__DATA SECTION__
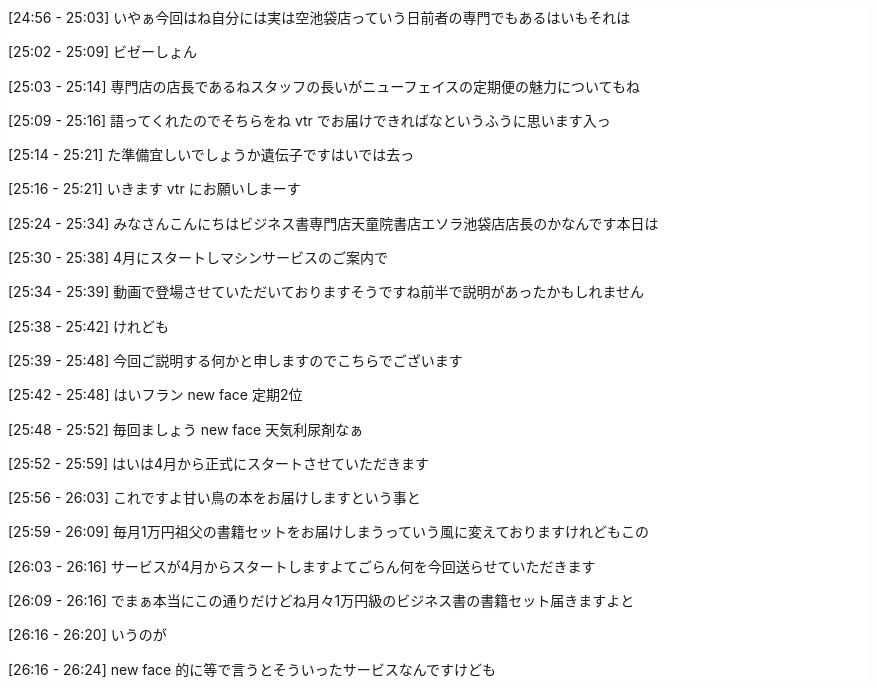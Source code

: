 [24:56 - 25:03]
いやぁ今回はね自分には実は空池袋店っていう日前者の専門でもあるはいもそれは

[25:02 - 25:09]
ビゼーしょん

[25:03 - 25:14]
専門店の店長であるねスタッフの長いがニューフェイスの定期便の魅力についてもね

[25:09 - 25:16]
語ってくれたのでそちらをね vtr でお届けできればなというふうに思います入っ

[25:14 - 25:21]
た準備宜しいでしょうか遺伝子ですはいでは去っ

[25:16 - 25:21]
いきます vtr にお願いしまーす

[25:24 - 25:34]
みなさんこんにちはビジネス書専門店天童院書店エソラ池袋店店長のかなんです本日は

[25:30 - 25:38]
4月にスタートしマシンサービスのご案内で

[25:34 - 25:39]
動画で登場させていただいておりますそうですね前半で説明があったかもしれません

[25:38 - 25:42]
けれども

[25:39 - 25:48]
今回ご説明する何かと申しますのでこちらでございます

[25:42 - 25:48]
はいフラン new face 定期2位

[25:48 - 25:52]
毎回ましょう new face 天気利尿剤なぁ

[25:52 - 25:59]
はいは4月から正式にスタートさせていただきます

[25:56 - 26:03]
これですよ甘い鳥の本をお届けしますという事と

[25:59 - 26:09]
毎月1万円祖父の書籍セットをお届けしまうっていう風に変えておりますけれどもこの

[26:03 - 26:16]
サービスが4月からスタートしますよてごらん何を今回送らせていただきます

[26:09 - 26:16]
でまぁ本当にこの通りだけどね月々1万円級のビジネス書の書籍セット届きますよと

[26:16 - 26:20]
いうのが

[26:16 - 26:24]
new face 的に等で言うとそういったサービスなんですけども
* * *
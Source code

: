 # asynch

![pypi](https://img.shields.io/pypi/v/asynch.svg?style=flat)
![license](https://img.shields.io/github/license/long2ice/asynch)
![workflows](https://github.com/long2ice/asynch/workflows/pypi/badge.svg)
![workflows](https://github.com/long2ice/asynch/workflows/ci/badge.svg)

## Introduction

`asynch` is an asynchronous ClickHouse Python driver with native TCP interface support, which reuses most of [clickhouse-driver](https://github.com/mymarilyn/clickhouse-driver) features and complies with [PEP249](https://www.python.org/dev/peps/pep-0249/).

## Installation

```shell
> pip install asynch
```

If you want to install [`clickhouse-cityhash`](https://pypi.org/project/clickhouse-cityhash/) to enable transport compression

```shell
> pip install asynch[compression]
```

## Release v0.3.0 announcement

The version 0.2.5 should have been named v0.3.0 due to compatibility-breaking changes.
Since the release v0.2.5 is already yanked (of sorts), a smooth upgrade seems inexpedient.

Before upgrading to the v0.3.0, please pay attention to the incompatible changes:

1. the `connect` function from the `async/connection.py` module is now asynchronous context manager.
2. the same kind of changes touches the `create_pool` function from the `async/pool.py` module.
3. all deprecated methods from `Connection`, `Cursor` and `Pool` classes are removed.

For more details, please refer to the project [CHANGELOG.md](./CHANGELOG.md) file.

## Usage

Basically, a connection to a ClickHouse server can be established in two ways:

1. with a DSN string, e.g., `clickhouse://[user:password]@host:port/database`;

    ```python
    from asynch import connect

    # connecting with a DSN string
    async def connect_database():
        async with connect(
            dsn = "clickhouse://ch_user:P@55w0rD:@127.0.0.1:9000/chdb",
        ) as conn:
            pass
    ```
* * *
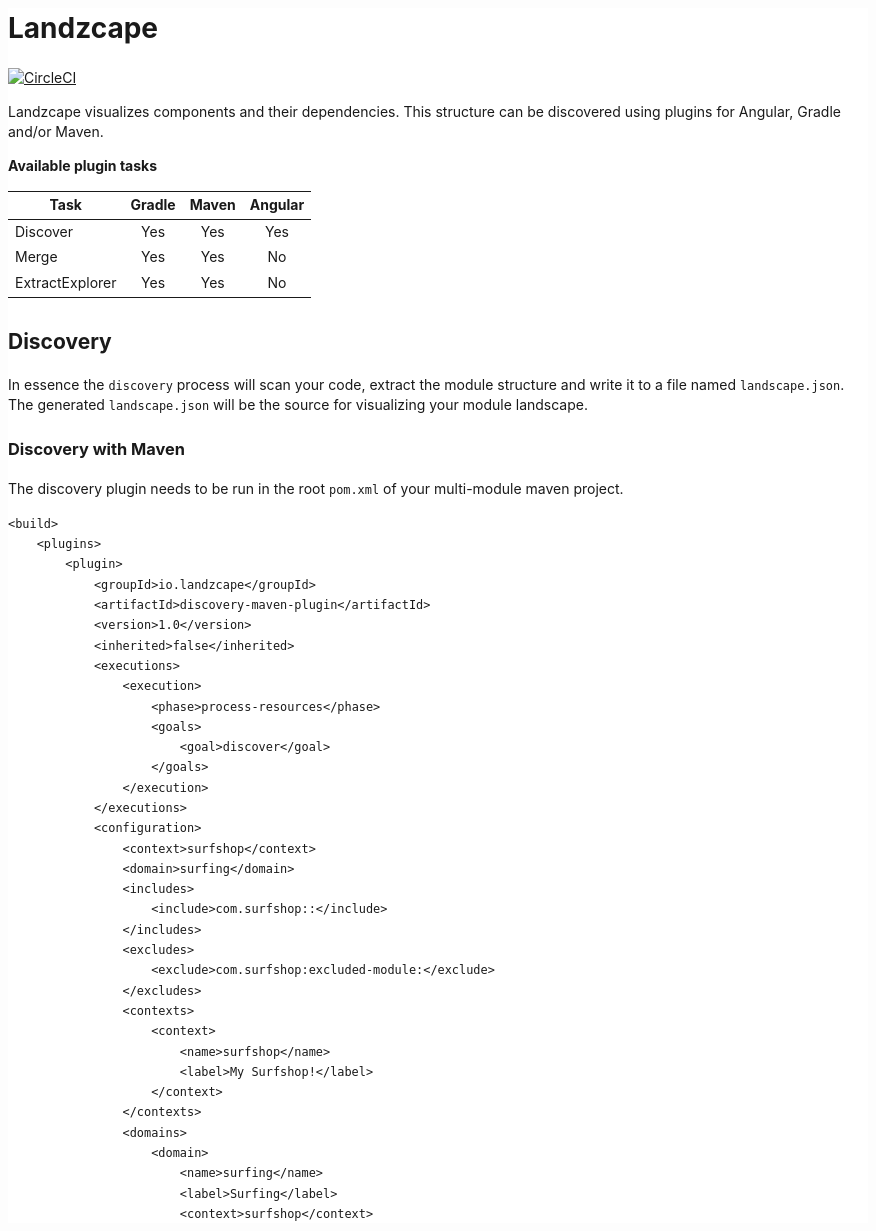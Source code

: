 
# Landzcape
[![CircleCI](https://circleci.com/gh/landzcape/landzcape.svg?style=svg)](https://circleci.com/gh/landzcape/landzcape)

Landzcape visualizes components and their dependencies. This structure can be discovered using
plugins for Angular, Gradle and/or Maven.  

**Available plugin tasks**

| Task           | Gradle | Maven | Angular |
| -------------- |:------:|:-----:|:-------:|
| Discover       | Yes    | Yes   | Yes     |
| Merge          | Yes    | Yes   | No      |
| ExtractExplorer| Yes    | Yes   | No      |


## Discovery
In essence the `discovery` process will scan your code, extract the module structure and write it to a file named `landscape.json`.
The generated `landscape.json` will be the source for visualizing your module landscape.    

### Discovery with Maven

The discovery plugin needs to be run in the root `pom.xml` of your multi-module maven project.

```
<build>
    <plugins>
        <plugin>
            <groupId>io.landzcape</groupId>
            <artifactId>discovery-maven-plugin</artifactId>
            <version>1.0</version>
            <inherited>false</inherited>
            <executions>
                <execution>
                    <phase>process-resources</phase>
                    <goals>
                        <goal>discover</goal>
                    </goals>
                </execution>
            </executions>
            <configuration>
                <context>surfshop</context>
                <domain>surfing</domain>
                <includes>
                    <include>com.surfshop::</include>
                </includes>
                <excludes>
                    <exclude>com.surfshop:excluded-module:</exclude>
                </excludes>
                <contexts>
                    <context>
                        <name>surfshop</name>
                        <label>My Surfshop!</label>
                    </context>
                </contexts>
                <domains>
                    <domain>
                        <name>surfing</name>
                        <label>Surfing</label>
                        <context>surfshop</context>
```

__REQUIRED ACTION__
Only lines holding the word "version" belong in the answer; copy each one from the material.

__RESPONSE__
The version 0.2.5 should have been named v0.3.0 due to compatibility-breaking changes.
            <version>1.0</version>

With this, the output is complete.